Arm Holdings specializes in semiconductor and software design, creating technology that underpins a variety of digital devices. As the company evolves, it stands to benefit from the growing reliance on AI in diverse sectors, positioning itself as a formidable player in the semiconductor market.

Investment Outlook

While acknowledging the inherent risks associated with investing in Arm, Naji’s confidence rests on the belief that the company is well-equipped to navigate challenges in the semiconductor landscape. He argues that despite the competitive environment, Arm’s strategic initiatives will likely yield superior returns in the long term.

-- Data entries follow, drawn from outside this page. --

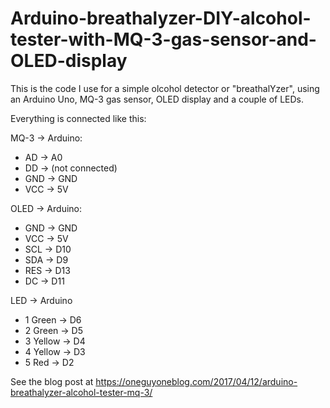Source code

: # Arduino-breathalyzer-DIY-alcohol-tester-with-MQ-3-gas-sensor-and-OLED-display
This is the code I use for a simple olcohol detector or "breathalYzer",  using an Arduino Uno, MQ-3 gas sensor, OLED display and a couple of LEDs.

Everything is connected like this:

MQ-3 -> Arduino:
- AD -> A0
- DD -> (not connected)
- GND -> GND
- VCC -> 5V

OLED -> Arduino:
- GND -> GND
- VCC -> 5V
- SCL -> D10
- SDA -> D9
- RES -> D13
- DC -> D11

LED -> Arduino
- 1 Green -> D6
- 2 Green -> D5
- 3 Yellow -> D4
- 4 Yellow -> D3
- 5 Red -> D2

See the blog post at https://oneguyoneblog.com/2017/04/12/arduino-breathalyzer-alcohol-tester-mq-3/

Investor interest in AI-related stocks continues to surge, with many looking for alternatives that promise even greater returns. Naji’s analysis provides a clear rationale for those considering an investment in Arm, underscoring its potential as a long-term winner in the semi space. For investors seeking AI stocks with significant upside, exploring options beyond Arm remains a viable strategy.

As the semiconductor market evolves, the performance of Arm Holdings and its peers will be closely monitored, with analysts and investors alike keen to track developments in AI technologies and their implications for future growth.